### Aim of the task
Within the entries underneath, how many lines include the string "constant"? State only the number.

*-*-*

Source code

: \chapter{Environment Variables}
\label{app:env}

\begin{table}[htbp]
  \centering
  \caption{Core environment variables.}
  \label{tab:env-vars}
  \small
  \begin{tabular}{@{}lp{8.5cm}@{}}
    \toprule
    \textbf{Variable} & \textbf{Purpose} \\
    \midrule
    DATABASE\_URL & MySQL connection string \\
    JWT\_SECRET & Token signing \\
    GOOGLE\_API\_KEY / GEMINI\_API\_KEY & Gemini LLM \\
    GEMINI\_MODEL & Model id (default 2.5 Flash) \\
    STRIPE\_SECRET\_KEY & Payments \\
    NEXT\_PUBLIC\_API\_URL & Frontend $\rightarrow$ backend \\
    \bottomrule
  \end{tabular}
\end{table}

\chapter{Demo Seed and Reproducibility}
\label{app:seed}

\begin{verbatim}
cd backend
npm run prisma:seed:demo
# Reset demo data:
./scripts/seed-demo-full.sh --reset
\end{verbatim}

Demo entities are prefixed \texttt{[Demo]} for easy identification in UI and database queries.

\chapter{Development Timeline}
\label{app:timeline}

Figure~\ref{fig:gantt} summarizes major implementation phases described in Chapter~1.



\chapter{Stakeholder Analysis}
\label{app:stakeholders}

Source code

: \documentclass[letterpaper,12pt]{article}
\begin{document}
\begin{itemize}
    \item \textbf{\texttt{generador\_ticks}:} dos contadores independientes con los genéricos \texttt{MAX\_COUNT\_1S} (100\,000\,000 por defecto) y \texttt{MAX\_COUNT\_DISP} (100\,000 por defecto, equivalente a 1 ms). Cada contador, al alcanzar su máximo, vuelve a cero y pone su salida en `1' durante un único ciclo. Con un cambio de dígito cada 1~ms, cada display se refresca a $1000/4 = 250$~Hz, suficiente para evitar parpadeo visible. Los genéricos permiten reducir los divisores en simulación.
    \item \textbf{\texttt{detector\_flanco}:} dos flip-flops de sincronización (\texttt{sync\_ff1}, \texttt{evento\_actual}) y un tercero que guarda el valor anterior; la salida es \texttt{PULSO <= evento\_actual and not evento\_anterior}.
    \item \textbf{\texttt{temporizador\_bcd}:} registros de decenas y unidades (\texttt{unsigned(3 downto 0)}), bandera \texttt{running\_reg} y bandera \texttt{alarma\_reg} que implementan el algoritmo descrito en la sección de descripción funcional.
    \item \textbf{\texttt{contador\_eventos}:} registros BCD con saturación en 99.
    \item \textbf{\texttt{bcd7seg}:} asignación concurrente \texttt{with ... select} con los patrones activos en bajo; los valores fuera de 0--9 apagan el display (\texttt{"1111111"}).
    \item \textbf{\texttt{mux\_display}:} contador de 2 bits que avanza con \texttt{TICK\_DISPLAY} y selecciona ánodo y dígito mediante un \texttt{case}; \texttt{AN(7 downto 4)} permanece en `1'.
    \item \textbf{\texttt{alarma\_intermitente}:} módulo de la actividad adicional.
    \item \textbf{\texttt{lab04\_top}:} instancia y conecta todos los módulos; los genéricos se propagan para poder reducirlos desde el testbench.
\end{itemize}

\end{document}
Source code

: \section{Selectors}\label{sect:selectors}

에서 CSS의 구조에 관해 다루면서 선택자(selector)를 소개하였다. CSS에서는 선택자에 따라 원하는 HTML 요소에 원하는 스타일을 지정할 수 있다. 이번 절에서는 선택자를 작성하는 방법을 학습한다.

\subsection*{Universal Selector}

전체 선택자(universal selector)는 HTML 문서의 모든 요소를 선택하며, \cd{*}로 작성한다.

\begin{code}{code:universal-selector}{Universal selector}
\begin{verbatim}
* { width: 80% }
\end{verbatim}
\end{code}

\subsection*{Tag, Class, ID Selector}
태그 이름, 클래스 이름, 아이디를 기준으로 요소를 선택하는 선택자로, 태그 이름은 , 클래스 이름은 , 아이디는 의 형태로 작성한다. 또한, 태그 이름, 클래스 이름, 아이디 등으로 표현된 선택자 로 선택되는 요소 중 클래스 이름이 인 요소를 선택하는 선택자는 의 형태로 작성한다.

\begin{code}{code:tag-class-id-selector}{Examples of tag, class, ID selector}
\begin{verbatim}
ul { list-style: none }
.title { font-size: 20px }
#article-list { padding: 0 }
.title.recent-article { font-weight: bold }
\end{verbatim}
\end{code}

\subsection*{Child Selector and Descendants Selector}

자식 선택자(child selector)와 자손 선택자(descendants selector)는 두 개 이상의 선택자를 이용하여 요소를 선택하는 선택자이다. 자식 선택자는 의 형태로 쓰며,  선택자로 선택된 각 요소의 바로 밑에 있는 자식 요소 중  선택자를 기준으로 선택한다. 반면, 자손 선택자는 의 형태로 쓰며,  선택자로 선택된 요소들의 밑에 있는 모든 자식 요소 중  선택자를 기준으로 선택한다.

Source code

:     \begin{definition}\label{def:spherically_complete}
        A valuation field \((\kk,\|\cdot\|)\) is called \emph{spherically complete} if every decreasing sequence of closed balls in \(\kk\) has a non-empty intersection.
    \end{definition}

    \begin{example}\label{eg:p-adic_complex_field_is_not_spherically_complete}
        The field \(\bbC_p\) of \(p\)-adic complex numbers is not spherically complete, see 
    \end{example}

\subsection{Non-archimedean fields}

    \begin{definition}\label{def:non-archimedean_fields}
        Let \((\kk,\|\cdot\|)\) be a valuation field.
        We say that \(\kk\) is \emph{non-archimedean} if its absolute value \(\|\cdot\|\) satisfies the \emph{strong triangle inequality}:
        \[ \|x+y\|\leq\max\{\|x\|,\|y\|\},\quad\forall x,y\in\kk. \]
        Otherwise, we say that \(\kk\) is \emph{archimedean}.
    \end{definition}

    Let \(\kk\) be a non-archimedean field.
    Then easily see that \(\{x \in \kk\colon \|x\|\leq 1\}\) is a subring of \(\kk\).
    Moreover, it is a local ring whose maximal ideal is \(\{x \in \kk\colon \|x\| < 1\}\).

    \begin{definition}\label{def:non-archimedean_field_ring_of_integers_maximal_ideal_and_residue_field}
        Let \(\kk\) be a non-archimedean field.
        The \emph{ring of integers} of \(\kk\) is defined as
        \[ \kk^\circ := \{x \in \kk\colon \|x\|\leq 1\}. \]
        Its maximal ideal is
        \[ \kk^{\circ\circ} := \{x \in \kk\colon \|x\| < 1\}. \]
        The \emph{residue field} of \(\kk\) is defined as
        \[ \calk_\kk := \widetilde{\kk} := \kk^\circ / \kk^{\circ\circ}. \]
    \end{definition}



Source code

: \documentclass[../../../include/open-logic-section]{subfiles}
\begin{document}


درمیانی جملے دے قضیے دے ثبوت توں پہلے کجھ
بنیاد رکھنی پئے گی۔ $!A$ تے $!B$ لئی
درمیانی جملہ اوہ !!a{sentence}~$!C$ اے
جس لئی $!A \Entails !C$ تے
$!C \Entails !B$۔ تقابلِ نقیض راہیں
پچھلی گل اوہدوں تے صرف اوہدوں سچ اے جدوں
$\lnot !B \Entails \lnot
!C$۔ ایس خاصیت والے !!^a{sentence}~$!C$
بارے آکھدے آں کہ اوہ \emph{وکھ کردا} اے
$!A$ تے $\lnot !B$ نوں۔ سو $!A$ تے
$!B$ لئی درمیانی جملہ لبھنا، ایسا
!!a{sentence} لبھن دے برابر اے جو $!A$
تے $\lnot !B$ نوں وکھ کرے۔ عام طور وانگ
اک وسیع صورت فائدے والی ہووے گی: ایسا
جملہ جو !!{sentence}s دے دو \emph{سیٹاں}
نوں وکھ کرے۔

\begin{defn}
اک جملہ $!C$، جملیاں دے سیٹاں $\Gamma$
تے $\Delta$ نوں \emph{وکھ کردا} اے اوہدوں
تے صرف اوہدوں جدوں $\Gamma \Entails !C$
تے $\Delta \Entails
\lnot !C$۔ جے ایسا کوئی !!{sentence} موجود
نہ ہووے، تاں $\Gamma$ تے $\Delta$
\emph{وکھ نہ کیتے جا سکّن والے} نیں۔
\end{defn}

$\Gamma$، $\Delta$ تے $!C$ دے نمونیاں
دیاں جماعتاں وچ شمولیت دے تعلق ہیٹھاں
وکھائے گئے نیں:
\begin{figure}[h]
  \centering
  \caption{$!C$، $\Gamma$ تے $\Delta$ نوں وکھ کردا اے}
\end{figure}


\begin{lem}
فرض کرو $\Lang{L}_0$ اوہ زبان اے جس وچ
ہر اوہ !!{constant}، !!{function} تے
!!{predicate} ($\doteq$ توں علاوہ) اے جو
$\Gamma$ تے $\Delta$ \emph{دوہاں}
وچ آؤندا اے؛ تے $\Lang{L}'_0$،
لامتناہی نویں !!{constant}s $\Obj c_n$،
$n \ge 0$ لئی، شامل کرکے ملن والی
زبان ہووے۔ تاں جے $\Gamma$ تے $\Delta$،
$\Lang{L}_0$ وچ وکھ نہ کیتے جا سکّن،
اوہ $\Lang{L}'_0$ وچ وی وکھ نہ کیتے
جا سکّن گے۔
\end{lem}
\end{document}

*-*-*

### Reply to the task
2